Exercise directions =>
The full text of the records below, minus any pictures, should be given back word for word.

Given data =>
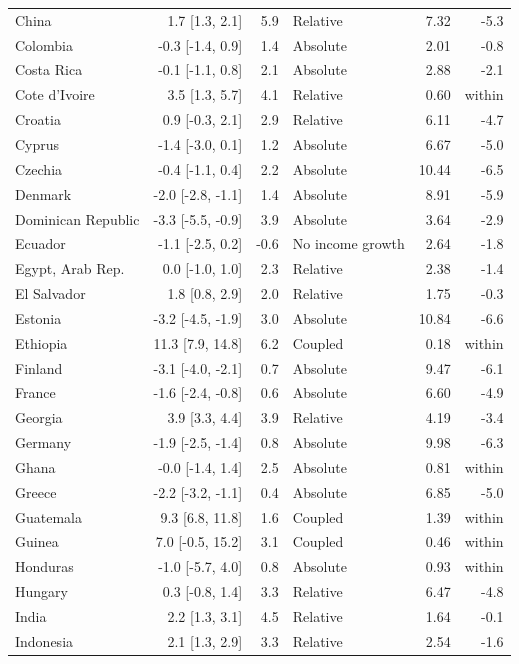 \begin{longtable}{@{}lrrlrr@{}}
China & 1.7 [1.3, 2.1] & 5.9 & Relative & 7.32 & -5.3 \\
Colombia & -0.3 [-1.4, 0.9] & 1.4 & Absolute & 2.01 & -0.8 \\
Costa Rica & -0.1 [-1.1, 0.8] & 2.1 & Absolute & 2.88 & -2.1 \\
Cote d'Ivoire & 3.5 [1.3, 5.7] & 4.1 & Relative & 0.60 & within \\
Croatia & 0.9 [-0.3, 2.1] & 2.9 & Relative & 6.11 & -4.7 \\
Cyprus & -1.4 [-3.0, 0.1] & 1.2 & Absolute & 6.67 & -5.0 \\
Czechia & -0.4 [-1.1, 0.4] & 2.2 & Absolute & 10.44 & -6.5 \\
Denmark & -2.0 [-2.8, -1.1] & 1.4 & Absolute & 8.91 & -5.9 \\
Dominican Republic & -3.3 [-5.5, -0.9] & 3.9 & Absolute & 3.64 & -2.9 \\
Ecuador & -1.1 [-2.5, 0.2] & -0.6 & No income growth & 2.64 & -1.8 \\
Egypt, Arab Rep. & 0.0 [-1.0, 1.0] & 2.3 & Relative & 2.38 & -1.4 \\
El Salvador & 1.8 [0.8, 2.9] & 2.0 & Relative & 1.75 & -0.3 \\
Estonia & -3.2 [-4.5, -1.9] & 3.0 & Absolute & 10.84 & -6.6 \\
Ethiopia & 11.3 [7.9, 14.8] & 6.2 & Coupled & 0.18 & within \\
Finland & -3.1 [-4.0, -2.1] & 0.7 & Absolute & 9.47 & -6.1 \\
France & -1.6 [-2.4, -0.8] & 0.6 & Absolute & 6.60 & -4.9 \\
Georgia & 3.9 [3.3, 4.4] & 3.9 & Relative & 4.19 & -3.4 \\
Germany & -1.9 [-2.5, -1.4] & 0.8 & Absolute & 9.98 & -6.3 \\
Ghana & -0.0 [-1.4, 1.4] & 2.5 & Absolute & 0.81 & within \\
Greece & -2.2 [-3.2, -1.1] & 0.4 & Absolute & 6.85 & -5.0 \\
Guatemala & 9.3 [6.8, 11.8] & 1.6 & Coupled & 1.39 & within \\
Guinea & 7.0 [-0.5, 15.2] & 3.1 & Coupled & 0.46 & within \\
Honduras & -1.0 [-5.7, 4.0] & 0.8 & Absolute & 0.93 & within \\
Hungary & 0.3 [-0.8, 1.4] & 3.3 & Relative & 6.47 & -4.8 \\
India & 2.2 [1.3, 3.1] & 4.5 & Relative & 1.64 & -0.1 \\
Indonesia & 2.1 [1.3, 2.9] & 3.3 & Relative & 2.54 & -1.6 \\

\end{longtable}
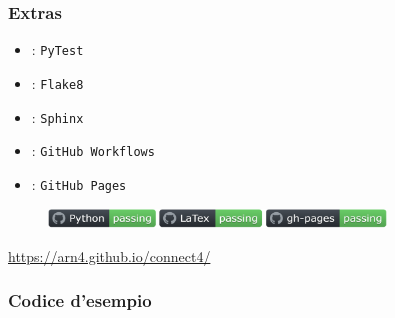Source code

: \documentclass[handout]{beamer}
\begin{document}
  \begin{frame}
    \frametitle{Extras}
    \begin{itemize}
      \item {}: \texttt{PyTest}
      \item {}: \texttt{Flake8}
      \item {}: \texttt{Sphinx}
      \item {}: \texttt{GitHub Workflows}
      \item {}: \texttt{GitHub Pages}  
    \end{itemize}
    \begin{figure}
      \includegraphics[width=0.8\textwidth]{img/github_badges.png}
    \end{figure}
    \begin{center}
      \url{https://arn4.github.io/connect4/}
    \end{center}
  \end{frame}


  \begin{frame}
    \frametitle{Codice d'esempio}
    \inputminted[fontsize=\scriptsize]{python3}{code/example-game.py}
  \end{frame}
\end{document}
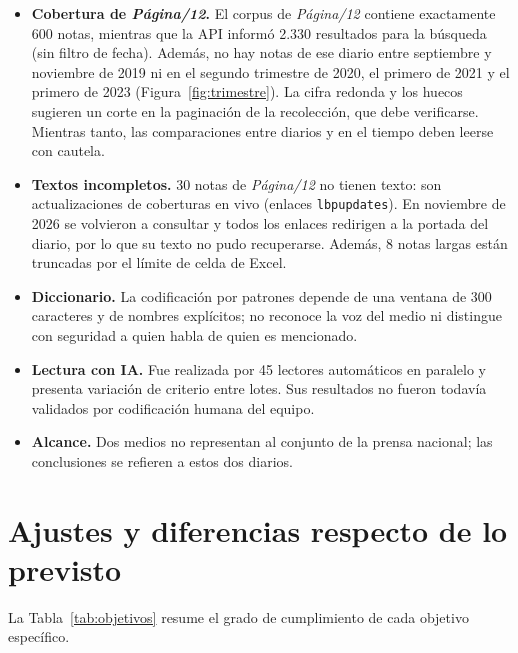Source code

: \documentclass[11pt,a4paper]{article}
\newcommand{\pdoce}{\textit{Página/12}}
\begin{document}
\begin{itemize}
  \item \textbf{Cobertura de \pdoce.} El corpus de \pdoce{} contiene exactamente 600 notas, mientras que la API informó 2.330 resultados para la búsqueda (sin filtro de fecha). Además, no hay notas de ese diario entre septiembre y noviembre de 2019 ni en el segundo trimestre de 2020, el primero de 2021 y el primero de 2023 (Figura~\ref{fig:trimestre}). La cifra redonda y los huecos sugieren un corte en la paginación de la recolección, que debe verificarse. Mientras tanto, las comparaciones entre diarios y en el tiempo deben leerse con cautela.
  \item \textbf{Textos incompletos.} 30 notas de \pdoce{} no tienen texto: son actualizaciones de coberturas en vivo (enlaces \texttt{lbpupdates}). En noviembre de 2026 se volvieron a consultar y todos los enlaces redirigen a la portada del diario, por lo que su texto no pudo recuperarse. Además, 8 notas largas están truncadas por el límite de celda de Excel.
  \item \textbf{Diccionario.} La codificación por patrones depende de una ventana de 300 caracteres y de nombres explícitos; no reconoce la voz del medio ni distingue con seguridad a quien habla de quien es mencionado.
  \item \textbf{Lectura con IA.} Fue realizada por 45 lectores automáticos en paralelo y presenta variación de criterio entre lotes. Sus resultados no fueron todavía validados por codificación humana del equipo.
  \item \textbf{Alcance.} Dos medios no representan al conjunto de la prensa nacional; las conclusiones se refieren a estos dos diarios.
\end{itemize}

\section{Ajustes y diferencias respecto de lo previsto}

La Tabla~\ref{tab:objetivos} resume el grado de cumplimiento de cada objetivo específico.
\end{document}
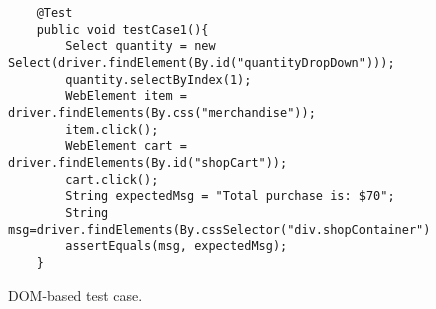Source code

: \begin{figure}
\begin{lstlisting}
	@Test
	public void testCase1(){
		Select quantity = new Select(driver.findElement(By.id("quantityDropDown")));
		quantity.selectByIndex(1);
		WebElement item = driver.findElements(By.css("merchandise"));
		item.click();
		WebElement cart = driver.findElements(By.id("shopCart"));
		cart.click();		
		String expectedMsg = "Total purchase is: $70";	
		String msg=driver.findElements(By.cssSelector("div.shopContainer")).getText();
		assertEquals(msg, expectedMsg);
	}
\end{lstlisting}
\caption{DOM-based \selenium test case.}
\label{Fig:domTest}
\end{figure}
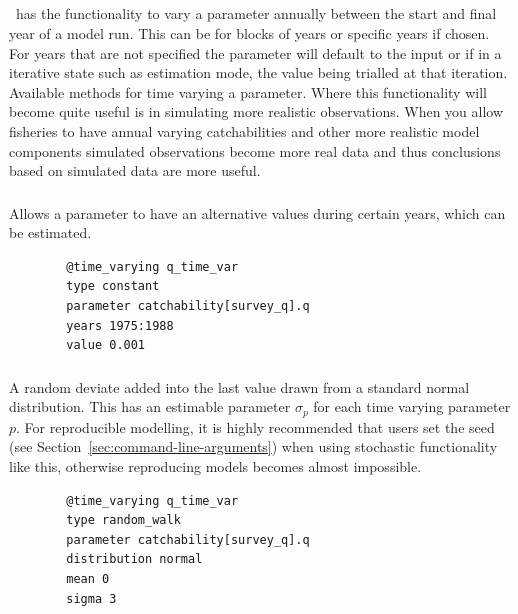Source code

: %
%
\subsection{\label{sec:time_var}}

\CNAME\ has the functionality to vary a parameter annually between the start and final year of a model run. This can be for blocks of years or specific years if chosen. For years that are not specified the parameter will default to the input or if in a iterative state such as estimation mode, the value being trialled at that iteration. Available methods for time varying a parameter. Where this functionality will become quite useful is in simulating more realistic observations. When you allow fisheries to have annual varying catchabilities and other more realistic model components simulated observations become more real data and thus conclusions based on simulated data are more useful.

\subsubsection[Constant]{}
Allows a parameter to have an alternative values during certain years, which can be estimated.
{\small{\begin{verbatim}
		@time_varying q_time_var
		type constant
		parameter catchability[survey_q].q
		years 1975:1988
		value 0.001
		\end{verbatim}}}

\subsubsection[Random Walk]{}

A random deviate added into the last value drawn from a standard normal distribution. This has an estimable parameter $\sigma_p$ for each time varying parameter $p$. For reproducible modelling, it is highly recommended that users set the seed (see Section~\ref{sec:command-line-arguments}) when using stochastic functionality like this, otherwise reproducing models becomes almost impossible.
{\small{\begin{verbatim}
		@time_varying q_time_var
		type random_walk
		parameter catchability[survey_q].q
		distribution normal
		mean 0
		sigma 3
		\end{verbatim}}}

Solution to the problem =>
 \begin{longtable}{@{}lrrlrr@{}}
China & 1.7 [1.3, 2.1] & 5.9 & Relative & 7.32 & -5.3 \\
Colombia & -0.3 [-1.4, 0.9] & 1.4 & Absolute & 2.01 & -0.8 \\
Costa Rica & -0.1 [-1.1, 0.8] & 2.1 & Absolute & 2.88 & -2.1 \\
Cote d'Ivoire & 3.5 [1.3, 5.7] & 4.1 & Relative & 0.60 & within \\
Croatia & 0.9 [-0.3, 2.1] & 2.9 & Relative & 6.11 & -4.7 \\
Cyprus & -1.4 [-3.0, 0.1] & 1.2 & Absolute & 6.67 & -5.0 \\
Czechia & -0.4 [-1.1, 0.4] & 2.2 & Absolute & 10.44 & -6.5 \\
Denmark & -2.0 [-2.8, -1.1] & 1.4 & Absolute & 8.91 & -5.9 \\
Dominican Republic & -3.3 [-5.5, -0.9] & 3.9 & Absolute & 3.64 & -2.9 \\
Ecuador & -1.1 [-2.5, 0.2] & -0.6 & No income growth & 2.64 & -1.8 \\
Egypt, Arab Rep. & 0.0 [-1.0, 1.0] & 2.3 & Relative & 2.38 & -1.4 \\
El Salvador & 1.8 [0.8, 2.9] & 2.0 & Relative & 1.75 & -0.3 \\
Estonia & -3.2 [-4.5, -1.9] & 3.0 & Absolute & 10.84 & -6.6 \\
Ethiopia & 11.3 [7.9, 14.8] & 6.2 & Coupled & 0.18 & within \\
Finland & -3.1 [-4.0, -2.1] & 0.7 & Absolute & 9.47 & -6.1 \\
France & -1.6 [-2.4, -0.8] & 0.6 & Absolute & 6.60 & -4.9 \\
Georgia & 3.9 [3.3, 4.4] & 3.9 & Relative & 4.19 & -3.4 \\
Germany & -1.9 [-2.5, -1.4] & 0.8 & Absolute & 9.98 & -6.3 \\
Ghana & -0.0 [-1.4, 1.4] & 2.5 & Absolute & 0.81 & within \\
Greece & -2.2 [-3.2, -1.1] & 0.4 & Absolute & 6.85 & -5.0 \\
Guatemala & 9.3 [6.8, 11.8] & 1.6 & Coupled & 1.39 & within \\
Guinea & 7.0 [-0.5, 15.2] & 3.1 & Coupled & 0.46 & within \\
Honduras & -1.0 [-5.7, 4.0] & 0.8 & Absolute & 0.93 & within \\
Hungary & 0.3 [-0.8, 1.4] & 3.3 & Relative & 6.47 & -4.8 \\
India & 2.2 [1.3, 3.1] & 4.5 & Relative & 1.64 & -0.1 \\
Indonesia & 2.1 [1.3, 2.9] & 3.3 & Relative & 2.54 & -1.6 \\

\end{longtable}
Source code

: \documentclass[handout]{beamer}
\begin{document}
  \begin{frame}
    \frametitle{Extras}
    \begin{itemize}
      \item {}: \texttt{PyTest}
      \item {}: \texttt{Flake8}
      \item {}: \texttt{Sphinx}
      \item {}: \texttt{GitHub Workflows}
      \item {}: \texttt{GitHub Pages}  
    \end{itemize}
    \begin{figure}
      \includegraphics[width=0.8\textwidth]{img/github_badges.png}
    \end{figure}
    \begin{center}
      \url{https://arn4.github.io/connect4/}
    \end{center}
  \end{frame}


  \begin{frame}
    \frametitle{Codice d'esempio}
    \inputminted[fontsize=\scriptsize]{python3}{code/example-game.py}
  \end{frame}
\end{document}
Source code

: \documentclass[11pt,a4paper]{article}
\newcommand{\pdoce}{\textit{Página/12}}
\begin{document}
\begin{itemize}
  \item \textbf{Cobertura de \pdoce.} El corpus de \pdoce{} contiene exactamente 600 notas, mientras que la API informó 2.330 resultados para la búsqueda (sin filtro de fecha). Además, no hay notas de ese diario entre septiembre y noviembre de 2019 ni en el segundo trimestre de 2020, el primero de 2021 y el primero de 2023 (Figura~\ref{fig:trimestre}). La cifra redonda y los huecos sugieren un corte en la paginación de la recolección, que debe verificarse. Mientras tanto, las comparaciones entre diarios y en el tiempo deben leerse con cautela.
  \item \textbf{Textos incompletos.} 30 notas de \pdoce{} no tienen texto: son actualizaciones de coberturas en vivo (enlaces \texttt{lbpupdates}). En noviembre de 2026 se volvieron a consultar y todos los enlaces redirigen a la portada del diario, por lo que su texto no pudo recuperarse. Además, 8 notas largas están truncadas por el límite de celda de Excel.
  \item \textbf{Diccionario.} La codificación por patrones depende de una ventana de 300 caracteres y de nombres explícitos; no reconoce la voz del medio ni distingue con seguridad a quien habla de quien es mencionado.
  \item \textbf{Lectura con IA.} Fue realizada por 45 lectores automáticos en paralelo y presenta variación de criterio entre lotes. Sus resultados no fueron todavía validados por codificación humana del equipo.
  \item \textbf{Alcance.} Dos medios no representan al conjunto de la prensa nacional; las conclusiones se refieren a estos dos diarios.
\end{itemize}

\section{Ajustes y diferencias respecto de lo previsto}

La Tabla~\ref{tab:objetivos} resume el grado de cumplimiento de cada objetivo específico.
\end{document}
Source code

: \begin{figure}
\begin{lstlisting}
	@Test
	public void testCase1(){
		Select quantity = new Select(driver.findElement(By.id("quantityDropDown")));
		quantity.selectByIndex(1);
		WebElement item = driver.findElements(By.css("merchandise"));
		item.click();
		WebElement cart = driver.findElements(By.id("shopCart"));
		cart.click();		
		String expectedMsg = "Total purchase is: $70";	
		String msg=driver.findElements(By.cssSelector("div.shopContainer")).getText();
		assertEquals(msg, expectedMsg);
	}
\end{lstlisting}
\caption{DOM-based \selenium test case.}
\label{Fig:domTest}
\end{figure}
Source code

: %
%
\subsection{\label{sec:time_var}}

\CNAME\ has the functionality to vary a parameter annually between the start and final year of a model run. This can be for blocks of years or specific years if chosen. For years that are not specified the parameter will default to the input or if in a iterative state such as estimation mode, the value being trialled at that iteration. Available methods for time varying a parameter. Where this functionality will become quite useful is in simulating more realistic observations. When you allow fisheries to have annual varying catchabilities and other more realistic model components simulated observations become more real data and thus conclusions based on simulated data are more useful.

\subsubsection[Constant]{}
Allows a parameter to have an alternative values during certain years, which can be estimated.
{\small{\begin{verbatim}
		@time_varying q_time_var
		type constant
		parameter catchability[survey_q].q
		years 1975:1988
		value 0.001
		\end{verbatim}}}

\subsubsection[Random Walk]{}

A random deviate added into the last value drawn from a standard normal distribution. This has an estimable parameter $\sigma_p$ for each time varying parameter $p$. For reproducible modelling, it is highly recommended that users set the seed (see Section~\ref{sec:command-line-arguments}) when using stochastic functionality like this, otherwise reproducing models becomes almost impossible.
{\small{\begin{verbatim}
		@time_varying q_time_var
		type random_walk
		parameter catchability[survey_q].q
		distribution normal
		mean 0
		sigma 3
		\end{verbatim}}}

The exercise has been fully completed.